**** DATASET EXCERPTS ****
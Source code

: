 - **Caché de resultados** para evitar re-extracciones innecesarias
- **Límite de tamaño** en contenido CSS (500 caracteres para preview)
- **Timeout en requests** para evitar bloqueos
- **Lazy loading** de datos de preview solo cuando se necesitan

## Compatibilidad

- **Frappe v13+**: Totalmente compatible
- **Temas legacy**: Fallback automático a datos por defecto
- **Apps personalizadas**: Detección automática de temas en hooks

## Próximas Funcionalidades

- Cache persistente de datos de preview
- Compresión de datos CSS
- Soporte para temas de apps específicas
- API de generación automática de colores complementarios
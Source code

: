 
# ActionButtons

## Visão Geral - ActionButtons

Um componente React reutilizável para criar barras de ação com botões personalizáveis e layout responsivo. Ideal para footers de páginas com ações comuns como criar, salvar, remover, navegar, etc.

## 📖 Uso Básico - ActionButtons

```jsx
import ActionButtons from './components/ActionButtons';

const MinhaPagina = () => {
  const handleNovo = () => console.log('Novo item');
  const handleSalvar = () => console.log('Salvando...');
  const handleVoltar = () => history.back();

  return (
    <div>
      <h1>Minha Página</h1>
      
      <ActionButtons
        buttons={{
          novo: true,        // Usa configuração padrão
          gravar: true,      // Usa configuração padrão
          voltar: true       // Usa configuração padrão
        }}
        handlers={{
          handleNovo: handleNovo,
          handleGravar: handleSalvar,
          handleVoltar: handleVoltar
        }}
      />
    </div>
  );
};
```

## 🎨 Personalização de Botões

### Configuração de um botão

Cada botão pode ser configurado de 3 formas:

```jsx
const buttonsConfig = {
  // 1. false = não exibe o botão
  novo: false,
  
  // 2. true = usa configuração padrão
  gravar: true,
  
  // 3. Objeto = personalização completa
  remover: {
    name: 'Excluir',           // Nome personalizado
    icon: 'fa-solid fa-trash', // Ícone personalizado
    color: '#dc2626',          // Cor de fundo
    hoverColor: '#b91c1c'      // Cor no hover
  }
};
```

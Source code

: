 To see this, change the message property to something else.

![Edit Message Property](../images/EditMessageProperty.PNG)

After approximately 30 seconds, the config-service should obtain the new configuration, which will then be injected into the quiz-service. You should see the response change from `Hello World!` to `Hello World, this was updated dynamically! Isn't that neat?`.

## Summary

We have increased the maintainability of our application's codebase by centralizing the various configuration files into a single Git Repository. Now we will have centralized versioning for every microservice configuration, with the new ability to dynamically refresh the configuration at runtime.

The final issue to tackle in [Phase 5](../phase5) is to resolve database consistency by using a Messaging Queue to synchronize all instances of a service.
****
**** DATASET EXCERPTS ****
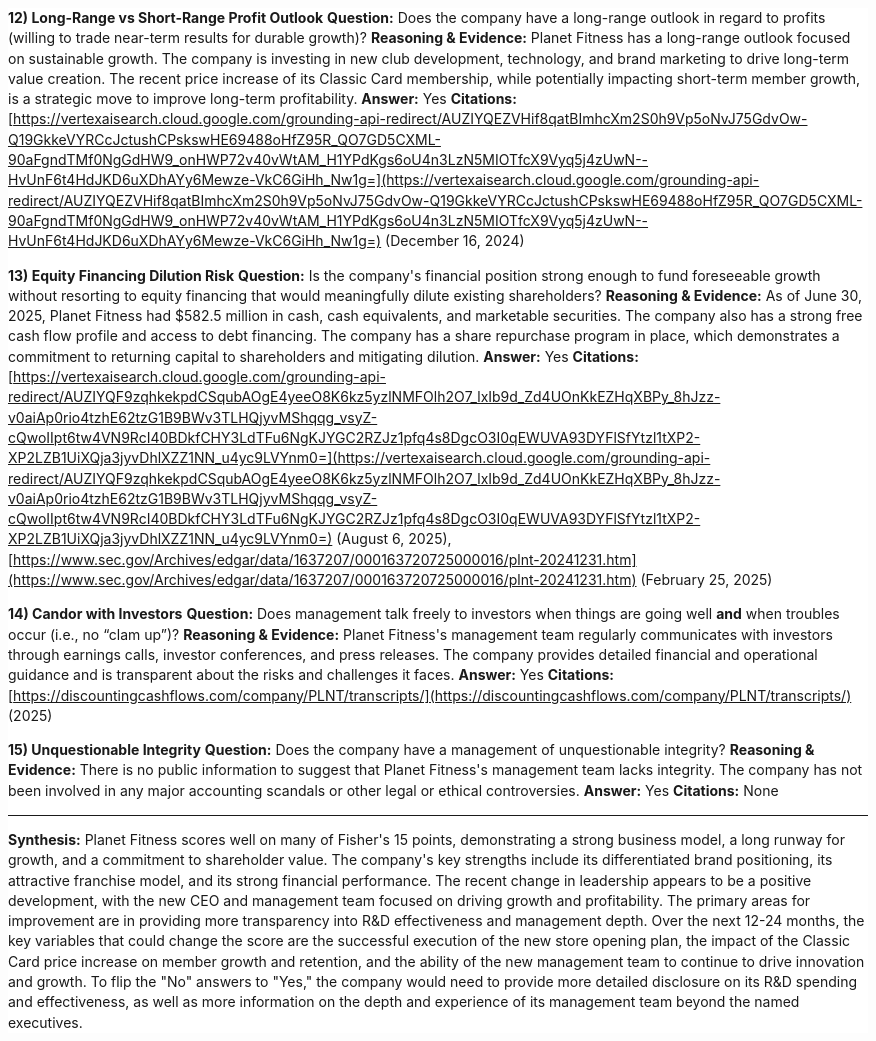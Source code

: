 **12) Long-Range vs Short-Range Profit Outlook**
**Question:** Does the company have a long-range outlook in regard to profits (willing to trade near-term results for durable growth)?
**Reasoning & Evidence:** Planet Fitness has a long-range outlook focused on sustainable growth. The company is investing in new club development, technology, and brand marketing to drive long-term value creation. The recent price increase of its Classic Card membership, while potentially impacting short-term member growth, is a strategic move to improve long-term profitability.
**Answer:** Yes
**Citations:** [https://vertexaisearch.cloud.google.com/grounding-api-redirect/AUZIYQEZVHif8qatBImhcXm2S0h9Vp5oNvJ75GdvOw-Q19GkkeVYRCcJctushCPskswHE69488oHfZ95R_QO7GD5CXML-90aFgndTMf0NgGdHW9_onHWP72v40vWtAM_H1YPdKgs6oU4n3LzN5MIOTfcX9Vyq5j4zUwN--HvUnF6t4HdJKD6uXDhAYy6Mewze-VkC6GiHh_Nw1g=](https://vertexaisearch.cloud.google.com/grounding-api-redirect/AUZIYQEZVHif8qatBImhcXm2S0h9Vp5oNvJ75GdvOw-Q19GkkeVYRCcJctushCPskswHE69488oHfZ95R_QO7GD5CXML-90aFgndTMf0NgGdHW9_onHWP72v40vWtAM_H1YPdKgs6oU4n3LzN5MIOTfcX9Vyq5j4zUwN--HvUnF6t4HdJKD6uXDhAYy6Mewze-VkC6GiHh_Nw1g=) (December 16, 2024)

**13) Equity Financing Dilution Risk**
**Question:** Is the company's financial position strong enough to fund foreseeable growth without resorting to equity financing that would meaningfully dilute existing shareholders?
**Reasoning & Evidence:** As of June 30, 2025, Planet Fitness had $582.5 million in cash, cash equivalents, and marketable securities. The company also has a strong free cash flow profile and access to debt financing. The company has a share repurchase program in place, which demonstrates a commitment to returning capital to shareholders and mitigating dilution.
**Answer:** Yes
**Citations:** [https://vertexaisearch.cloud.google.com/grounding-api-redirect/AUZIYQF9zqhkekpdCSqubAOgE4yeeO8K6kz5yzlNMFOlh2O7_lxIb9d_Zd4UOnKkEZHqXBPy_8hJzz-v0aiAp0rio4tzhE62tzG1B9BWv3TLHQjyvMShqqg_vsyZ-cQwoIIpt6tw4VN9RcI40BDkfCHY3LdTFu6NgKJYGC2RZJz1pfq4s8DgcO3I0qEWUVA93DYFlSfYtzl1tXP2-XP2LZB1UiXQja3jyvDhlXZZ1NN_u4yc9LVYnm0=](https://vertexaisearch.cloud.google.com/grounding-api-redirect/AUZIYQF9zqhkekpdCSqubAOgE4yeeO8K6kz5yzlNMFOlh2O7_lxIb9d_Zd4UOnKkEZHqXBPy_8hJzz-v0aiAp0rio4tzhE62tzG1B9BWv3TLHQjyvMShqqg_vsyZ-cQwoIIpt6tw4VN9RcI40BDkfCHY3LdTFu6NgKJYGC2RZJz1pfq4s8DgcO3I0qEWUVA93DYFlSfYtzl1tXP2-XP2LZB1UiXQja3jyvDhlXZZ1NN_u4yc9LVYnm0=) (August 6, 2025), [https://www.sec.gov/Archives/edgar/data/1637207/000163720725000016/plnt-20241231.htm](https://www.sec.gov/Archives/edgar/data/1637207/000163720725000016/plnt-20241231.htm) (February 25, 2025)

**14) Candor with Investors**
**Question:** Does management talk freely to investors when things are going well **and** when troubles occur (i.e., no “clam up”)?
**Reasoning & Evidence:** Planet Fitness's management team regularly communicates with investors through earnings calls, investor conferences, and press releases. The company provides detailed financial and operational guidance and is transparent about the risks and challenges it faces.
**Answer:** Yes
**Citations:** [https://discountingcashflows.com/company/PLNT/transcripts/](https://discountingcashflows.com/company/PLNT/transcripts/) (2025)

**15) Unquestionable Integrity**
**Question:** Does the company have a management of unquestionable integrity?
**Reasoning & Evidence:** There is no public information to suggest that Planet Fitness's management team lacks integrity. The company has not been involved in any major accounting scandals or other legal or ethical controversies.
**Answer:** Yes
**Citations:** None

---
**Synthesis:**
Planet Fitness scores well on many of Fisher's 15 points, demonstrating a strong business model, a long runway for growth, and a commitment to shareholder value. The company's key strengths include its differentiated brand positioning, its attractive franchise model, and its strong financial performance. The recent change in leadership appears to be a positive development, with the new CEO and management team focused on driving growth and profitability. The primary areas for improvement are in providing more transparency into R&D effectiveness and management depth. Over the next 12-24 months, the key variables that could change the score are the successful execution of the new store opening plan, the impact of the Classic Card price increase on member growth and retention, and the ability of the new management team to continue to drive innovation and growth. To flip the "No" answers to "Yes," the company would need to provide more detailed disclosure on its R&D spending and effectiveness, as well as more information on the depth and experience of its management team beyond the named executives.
****
**** DATASET EXCERPTS ****
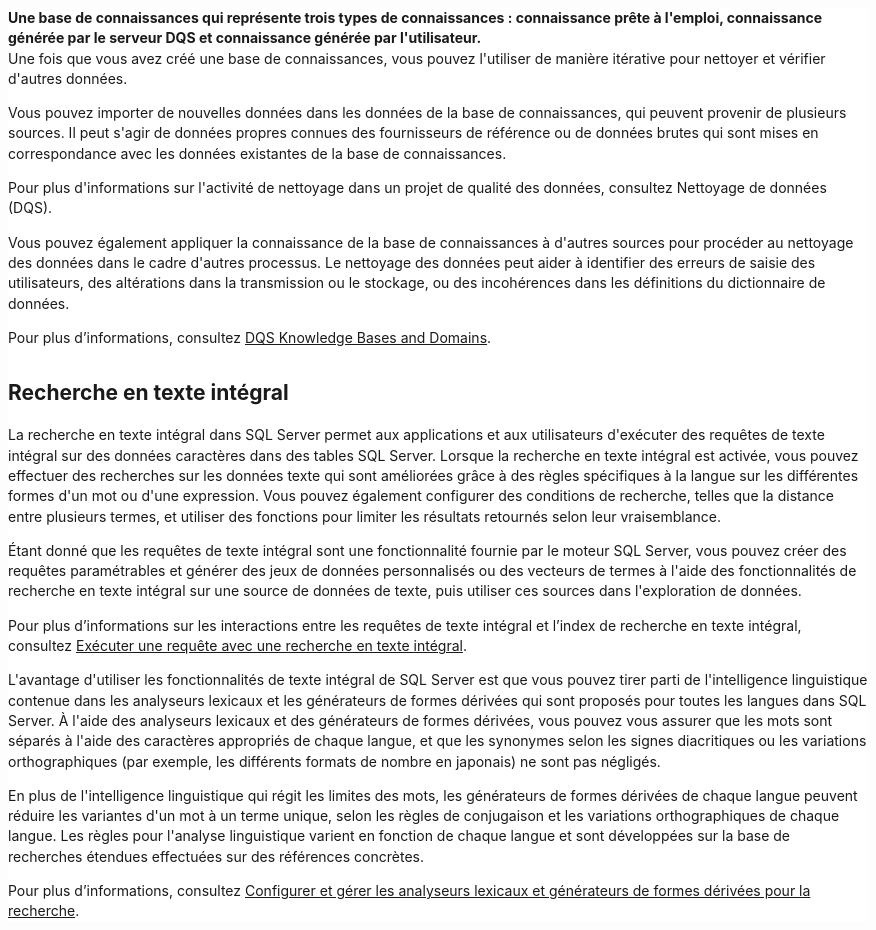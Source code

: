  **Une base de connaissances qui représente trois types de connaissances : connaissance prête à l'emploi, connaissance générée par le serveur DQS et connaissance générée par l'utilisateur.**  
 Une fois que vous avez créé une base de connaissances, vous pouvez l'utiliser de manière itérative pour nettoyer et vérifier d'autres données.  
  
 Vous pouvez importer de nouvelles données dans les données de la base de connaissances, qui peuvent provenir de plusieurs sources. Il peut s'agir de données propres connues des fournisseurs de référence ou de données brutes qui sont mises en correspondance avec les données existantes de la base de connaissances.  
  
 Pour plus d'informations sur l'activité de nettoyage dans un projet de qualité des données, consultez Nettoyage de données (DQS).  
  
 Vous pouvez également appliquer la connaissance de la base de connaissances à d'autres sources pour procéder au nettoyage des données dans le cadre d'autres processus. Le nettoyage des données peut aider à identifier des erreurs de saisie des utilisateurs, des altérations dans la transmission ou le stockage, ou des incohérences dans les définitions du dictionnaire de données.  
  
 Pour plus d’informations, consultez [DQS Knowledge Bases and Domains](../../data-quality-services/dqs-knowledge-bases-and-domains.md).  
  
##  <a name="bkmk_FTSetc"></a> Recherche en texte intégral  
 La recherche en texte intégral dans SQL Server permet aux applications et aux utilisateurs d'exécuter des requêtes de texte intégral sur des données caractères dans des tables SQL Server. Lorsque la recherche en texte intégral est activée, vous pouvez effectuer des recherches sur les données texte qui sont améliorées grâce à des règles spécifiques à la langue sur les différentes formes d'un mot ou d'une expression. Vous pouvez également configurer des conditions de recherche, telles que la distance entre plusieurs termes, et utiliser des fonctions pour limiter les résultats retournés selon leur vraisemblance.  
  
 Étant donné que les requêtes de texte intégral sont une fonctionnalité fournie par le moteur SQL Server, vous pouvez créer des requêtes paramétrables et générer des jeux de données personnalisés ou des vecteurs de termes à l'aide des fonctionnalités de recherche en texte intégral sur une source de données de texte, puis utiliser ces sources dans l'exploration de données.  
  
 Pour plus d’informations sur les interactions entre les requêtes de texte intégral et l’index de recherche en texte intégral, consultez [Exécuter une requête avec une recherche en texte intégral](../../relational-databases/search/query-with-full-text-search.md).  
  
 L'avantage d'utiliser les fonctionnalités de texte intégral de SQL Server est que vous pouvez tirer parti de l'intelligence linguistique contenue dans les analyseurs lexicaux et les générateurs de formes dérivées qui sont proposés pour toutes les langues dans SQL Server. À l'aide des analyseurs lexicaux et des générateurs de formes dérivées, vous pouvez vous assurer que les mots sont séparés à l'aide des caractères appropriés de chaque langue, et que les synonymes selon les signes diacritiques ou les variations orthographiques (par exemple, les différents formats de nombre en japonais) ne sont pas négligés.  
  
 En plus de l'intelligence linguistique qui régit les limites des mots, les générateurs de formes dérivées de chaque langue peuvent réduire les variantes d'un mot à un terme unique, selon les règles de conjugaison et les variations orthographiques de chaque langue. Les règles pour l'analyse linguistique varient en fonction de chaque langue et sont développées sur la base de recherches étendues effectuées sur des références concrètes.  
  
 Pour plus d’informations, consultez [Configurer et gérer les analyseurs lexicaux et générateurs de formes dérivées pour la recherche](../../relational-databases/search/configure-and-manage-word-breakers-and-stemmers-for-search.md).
****
(WORK REQUEST)
Select all lines in the listing that include the word "padrão".

(OUTPUT FOR THIS TASK)
          novo: true,        // Usa configuração padrão
          gravar: true,      // Usa configuração padrão
          voltar: true       // Usa configuração padrão
  // 2. true = usa configuração padrão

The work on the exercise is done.